* [Task objective]: Make an exact copy of the listing so that no picture is carried over.

* [Entries provided]:

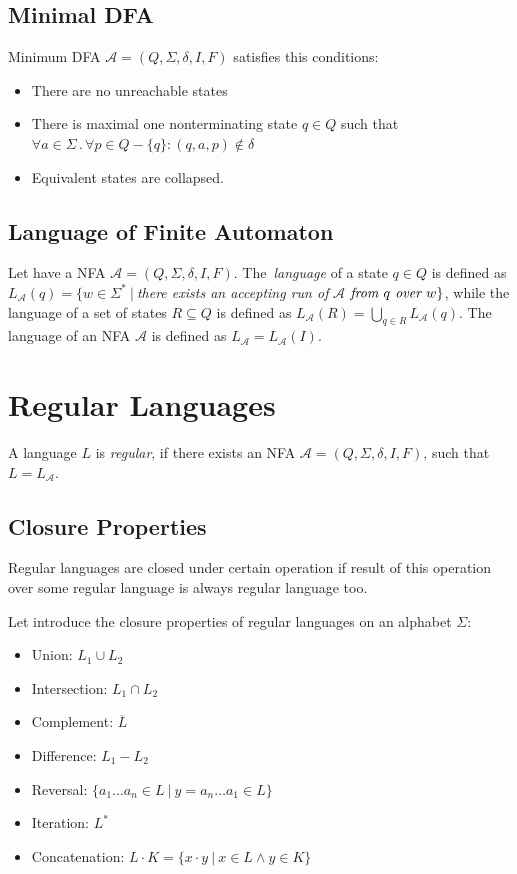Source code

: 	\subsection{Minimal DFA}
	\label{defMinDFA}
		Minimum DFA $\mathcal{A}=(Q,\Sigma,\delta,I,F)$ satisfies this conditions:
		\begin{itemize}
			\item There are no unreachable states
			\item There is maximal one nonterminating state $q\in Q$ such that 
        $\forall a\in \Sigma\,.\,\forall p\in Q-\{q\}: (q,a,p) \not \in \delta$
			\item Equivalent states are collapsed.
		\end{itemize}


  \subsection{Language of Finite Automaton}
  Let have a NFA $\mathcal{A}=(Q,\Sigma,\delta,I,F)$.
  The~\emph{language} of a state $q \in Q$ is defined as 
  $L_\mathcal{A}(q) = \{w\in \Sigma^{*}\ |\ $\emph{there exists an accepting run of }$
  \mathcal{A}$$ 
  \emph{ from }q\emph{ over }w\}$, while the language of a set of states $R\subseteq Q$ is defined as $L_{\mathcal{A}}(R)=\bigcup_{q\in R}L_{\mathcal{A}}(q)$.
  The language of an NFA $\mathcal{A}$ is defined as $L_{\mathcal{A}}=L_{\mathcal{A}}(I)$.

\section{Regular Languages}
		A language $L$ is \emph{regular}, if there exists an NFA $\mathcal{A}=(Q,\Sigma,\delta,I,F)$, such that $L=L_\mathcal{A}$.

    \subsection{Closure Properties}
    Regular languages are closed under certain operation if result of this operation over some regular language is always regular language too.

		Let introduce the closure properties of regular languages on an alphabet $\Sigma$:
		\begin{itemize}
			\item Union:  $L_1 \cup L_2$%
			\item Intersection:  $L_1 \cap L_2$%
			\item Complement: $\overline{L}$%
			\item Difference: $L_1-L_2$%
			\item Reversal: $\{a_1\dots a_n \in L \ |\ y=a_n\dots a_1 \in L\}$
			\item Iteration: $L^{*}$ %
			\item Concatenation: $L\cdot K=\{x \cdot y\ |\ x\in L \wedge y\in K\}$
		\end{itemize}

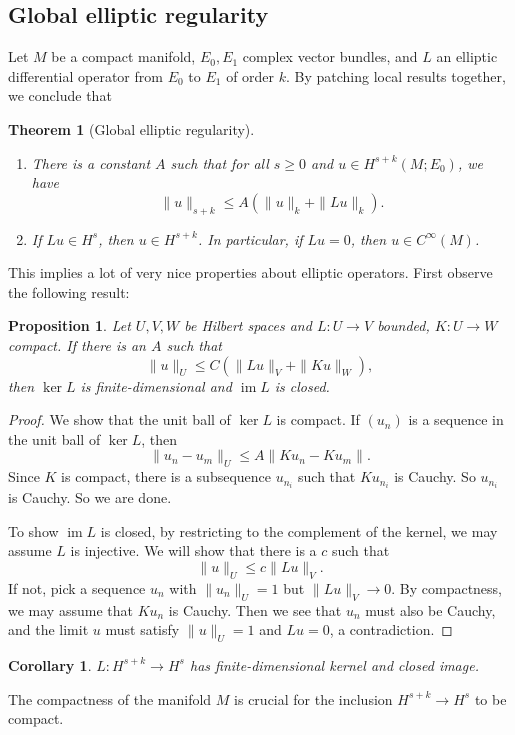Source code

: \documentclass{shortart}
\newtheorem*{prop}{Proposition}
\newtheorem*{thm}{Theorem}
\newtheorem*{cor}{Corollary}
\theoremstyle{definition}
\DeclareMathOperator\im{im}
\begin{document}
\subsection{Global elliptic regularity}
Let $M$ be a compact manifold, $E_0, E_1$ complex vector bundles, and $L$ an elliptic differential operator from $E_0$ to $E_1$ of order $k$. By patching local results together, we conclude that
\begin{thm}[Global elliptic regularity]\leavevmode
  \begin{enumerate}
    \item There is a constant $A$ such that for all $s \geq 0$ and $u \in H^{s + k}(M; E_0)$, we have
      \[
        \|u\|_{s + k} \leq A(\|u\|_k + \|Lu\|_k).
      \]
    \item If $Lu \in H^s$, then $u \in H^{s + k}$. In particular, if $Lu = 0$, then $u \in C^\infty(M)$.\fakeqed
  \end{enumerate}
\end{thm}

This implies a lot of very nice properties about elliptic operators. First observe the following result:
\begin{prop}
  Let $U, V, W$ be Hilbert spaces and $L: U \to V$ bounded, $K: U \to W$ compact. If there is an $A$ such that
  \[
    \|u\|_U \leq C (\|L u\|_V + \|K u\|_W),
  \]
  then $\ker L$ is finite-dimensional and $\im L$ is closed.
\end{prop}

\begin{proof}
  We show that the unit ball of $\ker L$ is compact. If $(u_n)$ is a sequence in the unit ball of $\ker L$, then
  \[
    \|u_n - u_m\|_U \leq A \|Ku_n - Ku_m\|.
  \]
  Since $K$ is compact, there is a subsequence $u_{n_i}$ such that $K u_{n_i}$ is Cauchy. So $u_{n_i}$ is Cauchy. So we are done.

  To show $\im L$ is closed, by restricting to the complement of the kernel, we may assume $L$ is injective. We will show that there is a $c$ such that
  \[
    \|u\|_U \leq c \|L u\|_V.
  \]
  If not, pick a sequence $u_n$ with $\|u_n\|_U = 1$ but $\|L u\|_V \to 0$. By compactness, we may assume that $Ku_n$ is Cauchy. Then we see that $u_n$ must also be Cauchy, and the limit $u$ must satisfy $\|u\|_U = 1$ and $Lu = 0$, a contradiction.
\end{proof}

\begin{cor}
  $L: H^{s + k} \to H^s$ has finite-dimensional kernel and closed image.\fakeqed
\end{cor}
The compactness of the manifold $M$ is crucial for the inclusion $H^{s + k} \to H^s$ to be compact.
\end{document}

* [Output for this exercise]:
Source code

: 	\subsection{Minimal DFA}
	\label{defMinDFA}
		Minimum DFA $\mathcal{A}=(Q,\Sigma,\delta,I,F)$ satisfies this conditions:
		\begin{itemize}
			\item There are no unreachable states
			\item There is maximal one nonterminating state $q\in Q$ such that 
        $\forall a\in \Sigma\,.\,\forall p\in Q-\{q\}: (q,a,p) \not \in \delta$
			\item Equivalent states are collapsed.
		\end{itemize}


  \subsection{Language of Finite Automaton}
  Let have a NFA $\mathcal{A}=(Q,\Sigma,\delta,I,F)$.
  The~\emph{language} of a state $q \in Q$ is defined as 
  $L_\mathcal{A}(q) = \{w\in \Sigma^{*}\ |\ $\emph{there exists an accepting run of }$
  \mathcal{A}$$ 
  \emph{ from }q\emph{ over }w\}$, while the language of a set of states $R\subseteq Q$ is defined as $L_{\mathcal{A}}(R)=\bigcup_{q\in R}L_{\mathcal{A}}(q)$.
  The language of an NFA $\mathcal{A}$ is defined as $L_{\mathcal{A}}=L_{\mathcal{A}}(I)$.

\section{Regular Languages}
		A language $L$ is \emph{regular}, if there exists an NFA $\mathcal{A}=(Q,\Sigma,\delta,I,F)$, such that $L=L_\mathcal{A}$.

    \subsection{Closure Properties}
    Regular languages are closed under certain operation if result of this operation over some regular language is always regular language too.

		Let introduce the closure properties of regular languages on an alphabet $\Sigma$:
		\begin{itemize}
			\item Union:  $L_1 \cup L_2$%
			\item Intersection:  $L_1 \cap L_2$%
			\item Complement: $\overline{L}$%
			\item Difference: $L_1-L_2$%
			\item Reversal: $\{a_1\dots a_n \in L \ |\ y=a_n\dots a_1 \in L\}$
			\item Iteration: $L^{*}$ %
			\item Concatenation: $L\cdot K=\{x \cdot y\ |\ x\in L \wedge y\in K\}$
		\end{itemize}

Source code

: \documentclass{shortart}
\newtheorem*{prop}{Proposition}
\newtheorem*{thm}{Theorem}
\newtheorem*{cor}{Corollary}
\theoremstyle{definition}
\DeclareMathOperator\im{im}
\begin{document}
\subsection{Global elliptic regularity}
Let $M$ be a compact manifold, $E_0, E_1$ complex vector bundles, and $L$ an elliptic differential operator from $E_0$ to $E_1$ of order $k$. By patching local results together, we conclude that
\begin{thm}[Global elliptic regularity]\leavevmode
  \begin{enumerate}
    \item There is a constant $A$ such that for all $s \geq 0$ and $u \in H^{s + k}(M; E_0)$, we have
      \[
        \|u\|_{s + k} \leq A(\|u\|_k + \|Lu\|_k).
      \]
    \item If $Lu \in H^s$, then $u \in H^{s + k}$. In particular, if $Lu = 0$, then $u \in C^\infty(M)$.\fakeqed
  \end{enumerate}
\end{thm}

This implies a lot of very nice properties about elliptic operators. First observe the following result:
\begin{prop}
  Let $U, V, W$ be Hilbert spaces and $L: U \to V$ bounded, $K: U \to W$ compact. If there is an $A$ such that
  \[
    \|u\|_U \leq C (\|L u\|_V + \|K u\|_W),
  \]
  then $\ker L$ is finite-dimensional and $\im L$ is closed.
\end{prop}

\begin{proof}
  We show that the unit ball of $\ker L$ is compact. If $(u_n)$ is a sequence in the unit ball of $\ker L$, then
  \[
    \|u_n - u_m\|_U \leq A \|Ku_n - Ku_m\|.
  \]
  Since $K$ is compact, there is a subsequence $u_{n_i}$ such that $K u_{n_i}$ is Cauchy. So $u_{n_i}$ is Cauchy. So we are done.

  To show $\im L$ is closed, by restricting to the complement of the kernel, we may assume $L$ is injective. We will show that there is a $c$ such that
  \[
    \|u\|_U \leq c \|L u\|_V.
  \]
  If not, pick a sequence $u_n$ with $\|u_n\|_U = 1$ but $\|L u\|_V \to 0$. By compactness, we may assume that $Ku_n$ is Cauchy. Then we see that $u_n$ must also be Cauchy, and the limit $u$ must satisfy $\|u\|_U = 1$ and $Lu = 0$, a contradiction.
\end{proof}

\begin{cor}
  $L: H^{s + k} \to H^s$ has finite-dimensional kernel and closed image.\fakeqed
\end{cor}
The compactness of the manifold $M$ is crucial for the inclusion $H^{s + k} \to H^s$ to be compact.
\end{document}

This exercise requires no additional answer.